[Stored dataset items]
◇ ◇ ◇ ◇
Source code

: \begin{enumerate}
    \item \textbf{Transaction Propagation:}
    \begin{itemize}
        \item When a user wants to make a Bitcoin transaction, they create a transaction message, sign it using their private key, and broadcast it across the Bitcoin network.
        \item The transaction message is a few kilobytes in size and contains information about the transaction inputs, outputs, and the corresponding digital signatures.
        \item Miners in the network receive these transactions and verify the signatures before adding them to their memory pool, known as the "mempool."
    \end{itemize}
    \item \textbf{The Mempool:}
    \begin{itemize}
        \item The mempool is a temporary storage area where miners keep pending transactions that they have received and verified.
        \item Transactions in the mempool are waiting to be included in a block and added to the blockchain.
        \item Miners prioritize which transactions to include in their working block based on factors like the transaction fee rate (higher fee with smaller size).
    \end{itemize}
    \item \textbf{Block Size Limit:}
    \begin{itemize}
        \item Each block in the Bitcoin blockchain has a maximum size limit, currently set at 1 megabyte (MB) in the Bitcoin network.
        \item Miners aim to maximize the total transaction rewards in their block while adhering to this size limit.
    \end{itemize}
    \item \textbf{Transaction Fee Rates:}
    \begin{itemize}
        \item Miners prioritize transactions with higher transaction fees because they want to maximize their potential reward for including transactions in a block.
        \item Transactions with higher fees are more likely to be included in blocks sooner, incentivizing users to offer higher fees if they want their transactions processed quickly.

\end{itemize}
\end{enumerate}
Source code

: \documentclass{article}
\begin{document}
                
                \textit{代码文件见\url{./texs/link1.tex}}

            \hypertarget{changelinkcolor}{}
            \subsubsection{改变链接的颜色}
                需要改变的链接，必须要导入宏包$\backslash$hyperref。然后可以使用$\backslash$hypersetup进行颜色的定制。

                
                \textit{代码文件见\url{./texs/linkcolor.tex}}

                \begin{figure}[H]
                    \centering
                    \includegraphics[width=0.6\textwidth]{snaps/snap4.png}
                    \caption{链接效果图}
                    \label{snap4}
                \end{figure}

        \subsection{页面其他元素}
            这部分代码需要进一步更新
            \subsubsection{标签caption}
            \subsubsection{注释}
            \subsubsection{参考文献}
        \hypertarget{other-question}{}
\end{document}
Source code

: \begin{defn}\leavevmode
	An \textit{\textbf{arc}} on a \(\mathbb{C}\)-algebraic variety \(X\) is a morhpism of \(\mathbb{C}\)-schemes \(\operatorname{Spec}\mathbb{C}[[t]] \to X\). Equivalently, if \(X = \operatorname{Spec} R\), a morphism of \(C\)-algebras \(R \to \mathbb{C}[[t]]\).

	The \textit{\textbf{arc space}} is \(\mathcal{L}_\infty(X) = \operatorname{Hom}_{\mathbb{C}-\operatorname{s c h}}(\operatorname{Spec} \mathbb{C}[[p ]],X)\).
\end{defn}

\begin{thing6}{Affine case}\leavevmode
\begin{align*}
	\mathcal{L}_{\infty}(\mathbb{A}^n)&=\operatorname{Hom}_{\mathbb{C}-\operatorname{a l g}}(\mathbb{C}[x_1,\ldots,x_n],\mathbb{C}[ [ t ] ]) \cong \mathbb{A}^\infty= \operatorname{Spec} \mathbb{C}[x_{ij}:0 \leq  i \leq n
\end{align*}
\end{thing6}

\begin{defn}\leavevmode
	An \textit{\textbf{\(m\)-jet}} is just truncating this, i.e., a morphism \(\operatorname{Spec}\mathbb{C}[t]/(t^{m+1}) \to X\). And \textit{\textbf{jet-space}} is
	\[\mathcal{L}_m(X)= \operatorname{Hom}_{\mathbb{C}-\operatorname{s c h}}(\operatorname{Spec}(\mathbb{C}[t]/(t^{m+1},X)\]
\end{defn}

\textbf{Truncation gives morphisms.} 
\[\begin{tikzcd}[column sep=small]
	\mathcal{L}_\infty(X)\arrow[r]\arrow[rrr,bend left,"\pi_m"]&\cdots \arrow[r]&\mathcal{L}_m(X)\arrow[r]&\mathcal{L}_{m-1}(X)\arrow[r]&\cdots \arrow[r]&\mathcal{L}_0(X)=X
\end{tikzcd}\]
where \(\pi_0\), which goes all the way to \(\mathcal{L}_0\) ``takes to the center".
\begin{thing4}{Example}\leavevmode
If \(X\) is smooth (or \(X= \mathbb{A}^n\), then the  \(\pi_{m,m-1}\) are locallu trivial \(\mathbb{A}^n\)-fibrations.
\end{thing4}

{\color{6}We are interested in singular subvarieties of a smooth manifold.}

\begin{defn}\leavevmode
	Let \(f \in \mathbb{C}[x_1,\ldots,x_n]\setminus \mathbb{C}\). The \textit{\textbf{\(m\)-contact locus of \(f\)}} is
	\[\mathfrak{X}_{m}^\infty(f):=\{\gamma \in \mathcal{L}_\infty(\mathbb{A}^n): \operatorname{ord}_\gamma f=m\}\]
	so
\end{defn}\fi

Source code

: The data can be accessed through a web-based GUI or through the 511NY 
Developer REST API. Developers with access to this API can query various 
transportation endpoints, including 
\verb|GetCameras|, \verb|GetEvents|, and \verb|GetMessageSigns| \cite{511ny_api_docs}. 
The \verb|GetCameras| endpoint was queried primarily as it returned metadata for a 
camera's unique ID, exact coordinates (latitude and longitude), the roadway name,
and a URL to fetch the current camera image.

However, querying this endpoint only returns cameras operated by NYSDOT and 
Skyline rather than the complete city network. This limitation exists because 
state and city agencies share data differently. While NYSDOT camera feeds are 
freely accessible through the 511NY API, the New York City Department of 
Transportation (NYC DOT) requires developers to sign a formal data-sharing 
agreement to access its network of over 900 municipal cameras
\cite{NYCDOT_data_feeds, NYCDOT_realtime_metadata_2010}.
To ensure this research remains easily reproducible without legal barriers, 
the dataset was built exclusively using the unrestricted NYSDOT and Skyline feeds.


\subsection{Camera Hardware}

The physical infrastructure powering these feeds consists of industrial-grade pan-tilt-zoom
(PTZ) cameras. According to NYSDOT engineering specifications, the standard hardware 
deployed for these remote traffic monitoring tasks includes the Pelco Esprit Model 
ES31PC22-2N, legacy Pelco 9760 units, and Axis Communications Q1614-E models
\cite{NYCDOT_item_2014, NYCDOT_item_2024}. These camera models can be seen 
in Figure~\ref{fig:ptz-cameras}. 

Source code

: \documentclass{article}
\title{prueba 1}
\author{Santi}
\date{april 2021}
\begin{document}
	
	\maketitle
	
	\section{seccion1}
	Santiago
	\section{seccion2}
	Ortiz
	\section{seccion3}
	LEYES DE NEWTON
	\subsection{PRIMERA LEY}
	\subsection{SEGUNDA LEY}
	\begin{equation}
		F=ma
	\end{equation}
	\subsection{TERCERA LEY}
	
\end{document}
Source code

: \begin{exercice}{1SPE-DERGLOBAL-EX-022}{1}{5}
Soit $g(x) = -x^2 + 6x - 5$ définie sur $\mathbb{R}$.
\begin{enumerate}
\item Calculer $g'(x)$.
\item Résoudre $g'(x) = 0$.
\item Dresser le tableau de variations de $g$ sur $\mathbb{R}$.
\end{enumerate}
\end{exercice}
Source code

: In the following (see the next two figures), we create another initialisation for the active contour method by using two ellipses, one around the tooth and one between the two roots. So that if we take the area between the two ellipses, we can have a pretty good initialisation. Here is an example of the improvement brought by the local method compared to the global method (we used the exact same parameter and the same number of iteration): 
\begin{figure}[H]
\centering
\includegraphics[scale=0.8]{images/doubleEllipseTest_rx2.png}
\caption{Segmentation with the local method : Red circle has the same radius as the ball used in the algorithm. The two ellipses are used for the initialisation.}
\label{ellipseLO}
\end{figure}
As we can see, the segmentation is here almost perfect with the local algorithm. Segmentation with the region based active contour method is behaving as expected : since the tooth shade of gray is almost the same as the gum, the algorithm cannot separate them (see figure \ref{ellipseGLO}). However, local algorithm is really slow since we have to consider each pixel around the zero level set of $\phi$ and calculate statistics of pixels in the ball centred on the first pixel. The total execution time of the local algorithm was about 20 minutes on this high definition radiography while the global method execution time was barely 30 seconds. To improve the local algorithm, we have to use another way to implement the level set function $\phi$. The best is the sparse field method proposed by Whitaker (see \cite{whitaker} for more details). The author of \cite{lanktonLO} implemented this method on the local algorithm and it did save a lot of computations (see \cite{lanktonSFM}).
◇ ◇ ◇ ◇
Up to and including the line that contains "received and verified.", output the records above exactly, beginning with their first line.

**WRITTEN ANSWER:**
Source code

: \begin{enumerate}
    \item \textbf{Transaction Propagation:}
    \begin{itemize}
        \item When a user wants to make a Bitcoin transaction, they create a transaction message, sign it using their private key, and broadcast it across the Bitcoin network.
        \item The transaction message is a few kilobytes in size and contains information about the transaction inputs, outputs, and the corresponding digital signatures.
        \item Miners in the network receive these transactions and verify the signatures before adding them to their memory pool, known as the "mempool."
    \end{itemize}
    \item \textbf{The Mempool:}
    \begin{itemize}
        \item The mempool is a temporary storage area where miners keep pending transactions that they have received and verified.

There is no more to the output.